AI Genealogy Use Case Guide: How-to Get from Story to Structured Data, 1: from Text to Table Data, from Stories to CSV files

Introduction:

  • In the world of genealogy research, information is scattered across various sources, including narrative texts such as birth and wedding announcements, obituaries, and newspaper articles. These unstructured narratives can be challenging to manage and analyze. In this blog post, we will explore the specific task of quickly extracting valuable data such as names, relationships, dates, and places from these texts and converting them into structured data formats such as tables, JSON files, and near-universally usable CSV files (great for importing into spreadsheets such as Excel and Google Sheets and into databases such as MySQL and AirTable). This data extraction and storage process is tremendously beneficial for for streamlining genealogical research and making connections between family members, ancestors, and historical events.
  • To accomplish this task, we will be utilizing ChatGPT, an advanced AI language model developed by OpenAI. ChatGPT is capable of processing and extracting information from large volumes of text, making it an ideal tool for genealogy enthusiasts seeking to organize and analyze their research data efficiently. Stay tuned as we dive into the objectives, requirements, and methodology of using ChatGPT for genealogy data extraction and organization.

Objectives:

  1. Automate the extraction process: Utilize ChatGPT to efficiently extract names, relationships, dates, and places from various sources, such as announcements, obituaries, and newspaper articles, minimizing manual effort and speeding up the research process.
  2. Improve data organization: Convert the extracted information into structured data formats (e.g., tables, JSON, and CSV files) to facilitate better organization, storage, and retrieval of genealogical data.
  3. Enhance data analysis: Enable genealogy researchers to analyze structured data more effectively, identify patterns, and uncover hidden connections between family members and historical events.
  4. Save time and resources: Streamline the research process by reducing the time spent on manually extracting and organizing data, freeing up more time for analysis and interpretation.
  5. Increase research accuracy: Minimize human errors and inconsistencies in data extraction and organization by leveraging ChatGPT’s advanced language processing capabilities.

Requirements:

  1. Access to AI: Obtain a free or paid subscription to an artificial intelligence service such as OpenAI’s ChatGPT. Other AI options include Google’s Bard, Anthropic’s Claude, or Microsoft’s Bing Chat, but in April 2023, OpenAI’s GPT-4 based ChatGPT is strongest.
  2. Input data: Provide ChatGPT with text from sources such as birth or wedding announcements, obituaries, and newspaper articles, containing information about names, relationships, dates, and places relevant to genealogical research.
  3. Optional: Formatting requirements: Ensure that the input text is free of major errors or inconsistencies. Although ChatGPT can handle some level of noise in the data, better-formatted input will yield more accurate and reliable results. Our earlier Use Case Guide on Cleaning OCR Text quickly steps you through this process.
  4. Optional: Data storage and processing tools: Utilize software and tools like Microsoft Excel, a CSV editor, or a MySQL client to store, manage, and analyze the structured data extracted by ChatGPT.
  5. Helpful: Genealogy research resources: Familiarize yourself with various genealogical research methods, repositories, and databases to: (1) know where to find the texts to data mine, and (2) effectively contextualize and validate the information extracted by ChatGPT.
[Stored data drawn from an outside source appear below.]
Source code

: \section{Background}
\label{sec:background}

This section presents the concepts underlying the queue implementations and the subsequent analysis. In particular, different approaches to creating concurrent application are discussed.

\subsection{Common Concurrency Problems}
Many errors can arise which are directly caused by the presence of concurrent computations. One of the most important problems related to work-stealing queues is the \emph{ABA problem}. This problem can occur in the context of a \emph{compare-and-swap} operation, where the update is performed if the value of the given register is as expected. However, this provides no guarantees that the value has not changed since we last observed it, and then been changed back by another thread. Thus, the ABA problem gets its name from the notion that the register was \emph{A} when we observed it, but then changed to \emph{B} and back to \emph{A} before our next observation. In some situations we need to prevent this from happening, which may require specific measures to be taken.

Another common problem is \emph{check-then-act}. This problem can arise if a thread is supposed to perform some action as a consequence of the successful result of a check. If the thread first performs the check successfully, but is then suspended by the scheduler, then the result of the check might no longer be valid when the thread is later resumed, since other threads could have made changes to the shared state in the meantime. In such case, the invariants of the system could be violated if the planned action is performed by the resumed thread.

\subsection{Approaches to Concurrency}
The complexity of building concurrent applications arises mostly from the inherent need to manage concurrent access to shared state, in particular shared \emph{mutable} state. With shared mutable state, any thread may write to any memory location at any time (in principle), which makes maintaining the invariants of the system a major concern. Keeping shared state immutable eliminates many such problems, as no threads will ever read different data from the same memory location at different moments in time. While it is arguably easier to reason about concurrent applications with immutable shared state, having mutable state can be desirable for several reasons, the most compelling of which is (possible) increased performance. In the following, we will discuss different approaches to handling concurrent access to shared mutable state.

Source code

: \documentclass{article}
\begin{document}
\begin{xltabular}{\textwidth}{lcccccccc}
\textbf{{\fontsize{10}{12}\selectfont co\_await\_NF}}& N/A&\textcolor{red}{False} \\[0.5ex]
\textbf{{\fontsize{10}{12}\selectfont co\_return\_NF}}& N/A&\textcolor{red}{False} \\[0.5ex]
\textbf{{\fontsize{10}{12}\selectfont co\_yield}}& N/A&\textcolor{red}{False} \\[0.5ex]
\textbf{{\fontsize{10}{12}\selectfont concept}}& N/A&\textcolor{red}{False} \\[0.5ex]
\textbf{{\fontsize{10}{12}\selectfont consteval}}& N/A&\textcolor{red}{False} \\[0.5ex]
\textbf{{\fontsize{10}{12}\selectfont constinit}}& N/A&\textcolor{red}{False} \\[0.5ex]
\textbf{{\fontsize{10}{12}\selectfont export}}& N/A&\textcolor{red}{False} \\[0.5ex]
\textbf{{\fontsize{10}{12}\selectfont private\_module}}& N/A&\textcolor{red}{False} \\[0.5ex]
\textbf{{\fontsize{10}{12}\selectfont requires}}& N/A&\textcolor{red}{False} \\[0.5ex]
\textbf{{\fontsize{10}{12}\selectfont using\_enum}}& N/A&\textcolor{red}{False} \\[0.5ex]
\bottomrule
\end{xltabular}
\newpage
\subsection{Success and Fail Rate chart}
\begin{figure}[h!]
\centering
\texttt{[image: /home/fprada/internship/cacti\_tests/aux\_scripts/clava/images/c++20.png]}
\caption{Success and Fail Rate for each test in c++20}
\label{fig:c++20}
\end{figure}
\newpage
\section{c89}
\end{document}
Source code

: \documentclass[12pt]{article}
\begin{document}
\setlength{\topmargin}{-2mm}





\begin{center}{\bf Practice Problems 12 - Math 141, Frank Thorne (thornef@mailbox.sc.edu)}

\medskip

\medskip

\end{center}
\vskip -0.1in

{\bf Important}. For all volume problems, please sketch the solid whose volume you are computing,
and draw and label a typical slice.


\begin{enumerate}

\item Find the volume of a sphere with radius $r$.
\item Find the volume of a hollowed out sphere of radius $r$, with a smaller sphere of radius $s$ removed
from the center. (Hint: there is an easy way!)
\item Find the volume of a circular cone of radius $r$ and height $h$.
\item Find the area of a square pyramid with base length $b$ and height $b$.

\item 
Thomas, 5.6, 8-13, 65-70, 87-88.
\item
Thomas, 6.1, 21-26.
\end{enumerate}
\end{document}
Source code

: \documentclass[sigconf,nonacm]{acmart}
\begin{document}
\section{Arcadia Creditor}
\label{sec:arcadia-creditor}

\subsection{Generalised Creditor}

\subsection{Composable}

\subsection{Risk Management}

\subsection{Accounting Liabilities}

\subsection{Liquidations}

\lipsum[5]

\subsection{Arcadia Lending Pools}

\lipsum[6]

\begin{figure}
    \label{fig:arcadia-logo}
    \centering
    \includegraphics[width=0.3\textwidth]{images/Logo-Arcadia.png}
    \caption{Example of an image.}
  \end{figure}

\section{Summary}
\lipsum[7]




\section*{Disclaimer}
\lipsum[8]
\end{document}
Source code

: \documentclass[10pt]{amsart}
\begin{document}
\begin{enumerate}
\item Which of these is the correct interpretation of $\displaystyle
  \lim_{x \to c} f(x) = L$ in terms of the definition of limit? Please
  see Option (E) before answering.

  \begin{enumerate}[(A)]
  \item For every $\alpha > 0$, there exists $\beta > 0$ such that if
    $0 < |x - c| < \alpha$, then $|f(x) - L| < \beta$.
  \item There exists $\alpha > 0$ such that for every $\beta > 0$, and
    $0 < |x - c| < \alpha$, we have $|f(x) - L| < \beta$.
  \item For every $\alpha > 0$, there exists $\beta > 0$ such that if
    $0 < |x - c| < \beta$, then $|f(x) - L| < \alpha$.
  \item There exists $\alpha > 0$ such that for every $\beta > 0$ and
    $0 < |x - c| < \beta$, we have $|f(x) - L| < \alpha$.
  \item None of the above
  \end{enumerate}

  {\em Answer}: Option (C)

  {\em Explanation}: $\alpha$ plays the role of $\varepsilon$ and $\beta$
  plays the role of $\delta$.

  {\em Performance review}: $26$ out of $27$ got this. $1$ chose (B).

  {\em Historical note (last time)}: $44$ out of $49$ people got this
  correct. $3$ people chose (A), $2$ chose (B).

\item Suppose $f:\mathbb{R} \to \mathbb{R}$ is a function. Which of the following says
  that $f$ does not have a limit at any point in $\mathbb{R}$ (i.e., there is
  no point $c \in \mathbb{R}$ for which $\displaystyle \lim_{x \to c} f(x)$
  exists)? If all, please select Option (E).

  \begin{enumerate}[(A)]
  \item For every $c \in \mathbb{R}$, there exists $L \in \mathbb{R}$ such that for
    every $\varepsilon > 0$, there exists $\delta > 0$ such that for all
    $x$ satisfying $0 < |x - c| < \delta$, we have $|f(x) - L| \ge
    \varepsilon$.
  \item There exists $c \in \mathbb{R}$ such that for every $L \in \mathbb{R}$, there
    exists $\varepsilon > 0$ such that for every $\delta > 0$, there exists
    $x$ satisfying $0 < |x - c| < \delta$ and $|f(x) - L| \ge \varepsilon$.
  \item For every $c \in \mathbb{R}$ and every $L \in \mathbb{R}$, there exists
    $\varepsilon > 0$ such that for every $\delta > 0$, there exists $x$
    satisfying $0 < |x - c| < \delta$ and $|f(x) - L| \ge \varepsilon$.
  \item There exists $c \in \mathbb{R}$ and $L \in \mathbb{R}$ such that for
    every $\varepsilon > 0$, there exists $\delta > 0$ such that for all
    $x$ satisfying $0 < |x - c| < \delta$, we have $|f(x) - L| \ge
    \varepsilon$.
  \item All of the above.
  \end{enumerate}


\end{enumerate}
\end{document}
Caveats for the Careful on Large Language Models in Genealogy (April 2023):

  • No live internet access, with data current only up to September 2021
  • Unreliable for fact-based research, relying on statistical language patterns
  • Official ChatGPT warning: may produce inaccurate information
  • Mainly used for information processing, not discovering new data
  • Limited to 1500 words input/output (approx. 4k tokens)
  • Chatbots lack traditional memory, necessitating careful management of conversation
  • See Use Case Guide #1: Cleaning OCR Text for detailed information on each caveat above.

Caveats for the Bold

  • These initial Use Cases are admittedly weak tea: limited and narrow in function and capacity; these constraints reflect the abilities and token limits of AI systems for fact-based research in April 2023.
  • For now, think “Lego pieces” not “Post-Doc Assistant”; that is, in spring 2023, don’t imagine AI is a magic genie that can do all your work for you, like a post-doc assistant; instead, AI-assisted genealogical tasks are now more like a growing Swiss army knife or set of Lego blocks with which you can build tools to solve larger problems. It doesn’t take too much creativity to imagine how even these modest use cases can today be linked/chained and combined with each other to accomplish larger genealogical goals; soon enough, I imagine, the larger goals will be one-step AI-assisted tasks. But, for now, enjoy playing with the fundamental building blocks of more powerful systems to come.

How To: Methodology:

  • Step 1: Get a free or paid AI account. In April 2023, OpenAI’s GPT-4 based ChatGPT is strongest, but the free version based on GPT-3.5 will also work; you can get a free account at https://chat.openai.com/auth/login.
  • Step 2: Find and prepare your input text. In spring 2023, most publicly-accessibly AI systems are based on large language models that are untethered to reality or knowledge systems; they work by selecting the next statistically most likely word based on your prompt and previous utterances in your chat. For this reason, fact-based researchers such as genealogists restrict the AI to working only on the data you input. In this series of Use Case Guides, we have been using texts from publicly available sources such as the Chronicling America newspaper archive from The Library of Congress and the National Endowment for the Humanities. Our Use Case Guide #1: How to Clean Raw and Poor OCR Text breaks-down this step down in a detailed walk-through; refer to that guide if you would like help with this step. This Guide uses an obituary first published 100 years ago this week in one of my state’s capital newspapers: “Westmoreland Club Honors J. E. Royall,” Richmond Planet (Richmond, VA) 1883-1938, April 21, 1923, Page 8, Image 8; Image and text provided by Library of Virginia; Richmond, VA; < https://chroniclingamerica.loc.gov/lccn/sn84025841/1923-04-21/ed-1/seq-8/ > [accessed: 17 April 2023]. I processed and cleaned the raw (nightmarish) Chronicling American text using the steps in Usage Guide #1.
  • Step 3: Start a new ChatGPT session. It is important to start a new ChatGPT session when beginning a new genealogical task because (lacking both short-term and long-term memory) the chatbot re-ingests up to the previous 400 lines of your “dialogue” in order to simulate a conversation; this can have the unintended effect of contaminating your chat with information from pervious utterances in the current session. See “Don’t Get Burned by Spicy Autocomplete” for more information about this concern.
  • Step 4: Write your prompt. Your prompt will include two parts: (a) your instructions to the AI, and (b) the input text from which you want to extract structured genealogical data. We’ll discuss both parts in turn.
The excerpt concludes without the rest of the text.